EXERCISE INSTRUCTIONS
With the images removed, reproduce each entry below word for word.

TASK MATERIAL
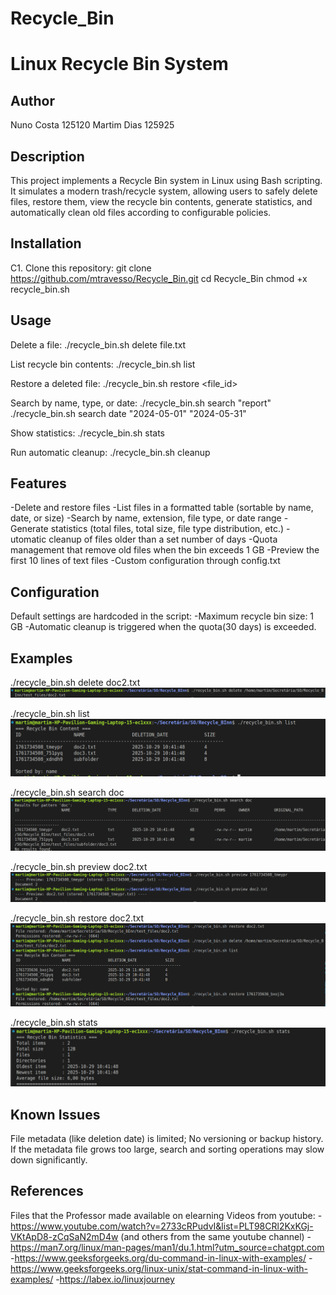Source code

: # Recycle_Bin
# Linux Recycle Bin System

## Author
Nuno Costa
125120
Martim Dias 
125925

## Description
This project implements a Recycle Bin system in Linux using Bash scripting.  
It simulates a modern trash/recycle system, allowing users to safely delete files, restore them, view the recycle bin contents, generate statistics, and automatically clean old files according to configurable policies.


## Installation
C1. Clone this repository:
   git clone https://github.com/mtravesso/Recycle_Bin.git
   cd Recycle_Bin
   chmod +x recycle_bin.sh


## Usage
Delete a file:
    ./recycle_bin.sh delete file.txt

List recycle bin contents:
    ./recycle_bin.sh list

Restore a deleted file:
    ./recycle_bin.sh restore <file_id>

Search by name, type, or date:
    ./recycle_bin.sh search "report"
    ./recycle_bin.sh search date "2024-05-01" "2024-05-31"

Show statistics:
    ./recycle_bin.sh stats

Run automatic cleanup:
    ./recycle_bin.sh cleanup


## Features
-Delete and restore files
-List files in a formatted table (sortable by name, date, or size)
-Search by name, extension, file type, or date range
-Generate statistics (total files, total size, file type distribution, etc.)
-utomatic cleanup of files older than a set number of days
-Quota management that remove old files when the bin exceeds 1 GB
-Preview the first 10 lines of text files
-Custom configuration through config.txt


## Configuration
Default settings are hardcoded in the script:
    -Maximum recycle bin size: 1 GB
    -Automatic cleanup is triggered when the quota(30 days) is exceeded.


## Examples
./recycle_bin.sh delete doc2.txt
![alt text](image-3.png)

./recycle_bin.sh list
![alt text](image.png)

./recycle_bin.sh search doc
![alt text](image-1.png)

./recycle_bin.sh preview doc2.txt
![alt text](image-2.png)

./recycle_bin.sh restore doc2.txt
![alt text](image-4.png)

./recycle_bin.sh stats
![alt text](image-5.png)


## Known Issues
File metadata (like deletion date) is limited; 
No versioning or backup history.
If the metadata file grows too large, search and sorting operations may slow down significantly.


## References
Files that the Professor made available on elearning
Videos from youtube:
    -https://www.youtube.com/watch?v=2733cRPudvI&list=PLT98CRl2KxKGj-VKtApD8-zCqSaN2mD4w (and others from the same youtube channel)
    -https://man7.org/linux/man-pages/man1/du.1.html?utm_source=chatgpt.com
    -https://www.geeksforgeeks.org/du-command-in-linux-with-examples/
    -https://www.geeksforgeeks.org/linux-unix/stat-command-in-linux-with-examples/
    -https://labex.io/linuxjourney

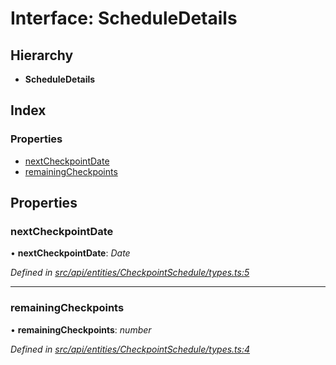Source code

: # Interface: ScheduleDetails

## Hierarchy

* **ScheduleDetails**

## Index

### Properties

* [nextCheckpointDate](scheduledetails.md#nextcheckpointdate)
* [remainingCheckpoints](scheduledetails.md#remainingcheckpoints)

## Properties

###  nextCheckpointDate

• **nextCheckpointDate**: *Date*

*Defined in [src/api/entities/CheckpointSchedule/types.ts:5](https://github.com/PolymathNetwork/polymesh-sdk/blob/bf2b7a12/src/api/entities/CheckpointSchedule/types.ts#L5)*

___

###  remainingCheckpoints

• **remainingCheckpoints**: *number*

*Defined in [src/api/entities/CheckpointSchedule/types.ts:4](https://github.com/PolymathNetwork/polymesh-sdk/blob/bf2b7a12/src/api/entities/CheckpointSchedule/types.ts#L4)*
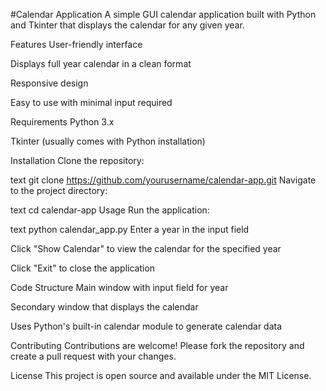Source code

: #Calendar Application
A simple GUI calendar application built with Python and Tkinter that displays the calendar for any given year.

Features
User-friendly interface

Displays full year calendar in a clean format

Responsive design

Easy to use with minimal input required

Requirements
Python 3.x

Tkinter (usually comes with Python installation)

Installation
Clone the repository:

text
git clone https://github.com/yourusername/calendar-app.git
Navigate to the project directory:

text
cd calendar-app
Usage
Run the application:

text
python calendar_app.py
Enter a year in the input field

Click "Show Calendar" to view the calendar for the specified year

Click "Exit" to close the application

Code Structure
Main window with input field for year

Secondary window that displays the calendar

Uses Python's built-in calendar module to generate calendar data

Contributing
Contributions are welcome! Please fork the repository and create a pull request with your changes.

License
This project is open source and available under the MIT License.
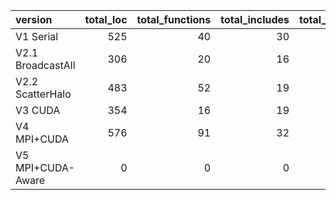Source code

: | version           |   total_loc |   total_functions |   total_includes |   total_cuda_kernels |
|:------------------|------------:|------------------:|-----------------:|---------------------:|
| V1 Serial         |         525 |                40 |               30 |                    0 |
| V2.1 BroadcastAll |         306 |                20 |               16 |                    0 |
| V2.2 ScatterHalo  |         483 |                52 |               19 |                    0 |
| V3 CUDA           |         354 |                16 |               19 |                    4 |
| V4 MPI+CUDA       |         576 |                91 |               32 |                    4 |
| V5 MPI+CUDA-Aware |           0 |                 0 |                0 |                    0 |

EXERCISE RESPONSE
Source code

: # Recycle_Bin
# Linux Recycle Bin System

## Author
Nuno Costa
125120
Martim Dias 
125925

## Description
This project implements a Recycle Bin system in Linux using Bash scripting.  
It simulates a modern trash/recycle system, allowing users to safely delete files, restore them, view the recycle bin contents, generate statistics, and automatically clean old files according to configurable policies.


## Installation
C1. Clone this repository:
   git clone https://github.com/mtravesso/Recycle_Bin.git
   cd Recycle_Bin
   chmod +x recycle_bin.sh


## Usage
Delete a file:
    ./recycle_bin.sh delete file.txt

List recycle bin contents:
    ./recycle_bin.sh list

Restore a deleted file:
    ./recycle_bin.sh restore <file_id>

Search by name, type, or date:
    ./recycle_bin.sh search "report"
    ./recycle_bin.sh search date "2024-05-01" "2024-05-31"

Show statistics:
    ./recycle_bin.sh stats

Run automatic cleanup:
    ./recycle_bin.sh cleanup


## Features
-Delete and restore files
-List files in a formatted table (sortable by name, date, or size)
-Search by name, extension, file type, or date range
-Generate statistics (total files, total size, file type distribution, etc.)
-utomatic cleanup of files older than a set number of days
-Quota management that remove old files when the bin exceeds 1 GB
-Preview the first 10 lines of text files
-Custom configuration through config.txt


## Configuration
Default settings are hardcoded in the script:
    -Maximum recycle bin size: 1 GB
    -Automatic cleanup is triggered when the quota(30 days) is exceeded.


## Examples
./recycle_bin.sh delete doc2.txt
![alt text](image-3.png)

./recycle_bin.sh list
![alt text](image.png)

./recycle_bin.sh search doc
![alt text](image-1.png)

./recycle_bin.sh preview doc2.txt
![alt text](image-2.png)

./recycle_bin.sh restore doc2.txt
![alt text](image-4.png)

./recycle_bin.sh stats
![alt text](image-5.png)


## Known Issues
File metadata (like deletion date) is limited; 
No versioning or backup history.
If the metadata file grows too large, search and sorting operations may slow down significantly.


## References
Files that the Professor made available on elearning
Videos from youtube:
    -https://www.youtube.com/watch?v=2733cRPudvI&list=PLT98CRl2KxKGj-VKtApD8-zCqSaN2mD4w (and others from the same youtube channel)
    -https://man7.org/linux/man-pages/man1/du.1.html?utm_source=chatgpt.com
    -https://www.geeksforgeeks.org/du-command-in-linux-with-examples/
    -https://www.geeksforgeeks.org/linux-unix/stat-command-in-linux-with-examples/
    -https://labex.io/linuxjourney

Source code

: # Interface: ScheduleDetails

## Hierarchy

* **ScheduleDetails**

## Index

### Properties

* [nextCheckpointDate](scheduledetails.md#nextcheckpointdate)
* [remainingCheckpoints](scheduledetails.md#remainingcheckpoints)

## Properties

###  nextCheckpointDate

• **nextCheckpointDate**: *Date*

*Defined in [src/api/entities/CheckpointSchedule/types.ts:5](https://github.com/PolymathNetwork/polymesh-sdk/blob/bf2b7a12/src/api/entities/CheckpointSchedule/types.ts#L5)*

___

###  remainingCheckpoints

• **remainingCheckpoints**: *number*

*Defined in [src/api/entities/CheckpointSchedule/types.ts:4](https://github.com/PolymathNetwork/polymesh-sdk/blob/bf2b7a12/src/api/entities/CheckpointSchedule/types.ts#L4)*
Source code

: #Calendar Application
A simple GUI calendar application built with Python and Tkinter that displays the calendar for any given year.

Features
User-friendly interface

Displays full year calendar in a clean format

Responsive design

Easy to use with minimal input required

Requirements
Python 3.x

Tkinter (usually comes with Python installation)

Installation
Clone the repository:

text
git clone https://github.com/yourusername/calendar-app.git
Navigate to the project directory:

text
cd calendar-app
Usage
Run the application:

text
python calendar_app.py
Enter a year in the input field

Click "Show Calendar" to view the calendar for the specified year

Click "Exit" to close the application

Code Structure
Main window with input field for year

Secondary window that displays the calendar

Uses Python's built-in calendar module to generate calendar data

Contributing
Contributions are welcome! Please fork the repository and create a pull request with your changes.

License
This project is open source and available under the MIT License.
Source code

: | version           |   total_loc |   total_functions |   total_includes |   total_cuda_kernels |
|:------------------|------------:|------------------:|-----------------:|---------------------:|
| V1 Serial         |         525 |                40 |               30 |                    0 |
| V2.1 BroadcastAll |         306 |                20 |               16 |                    0 |
| V2.2 ScatterHalo  |         483 |                52 |               19 |                    0 |
| V3 CUDA           |         354 |                16 |               19 |                    4 |
| V4 MPI+CUDA       |         576 |                91 |               32 |                    4 |
| V5 MPI+CUDA-Aware |           0 |                 0 |                0 |                    0 |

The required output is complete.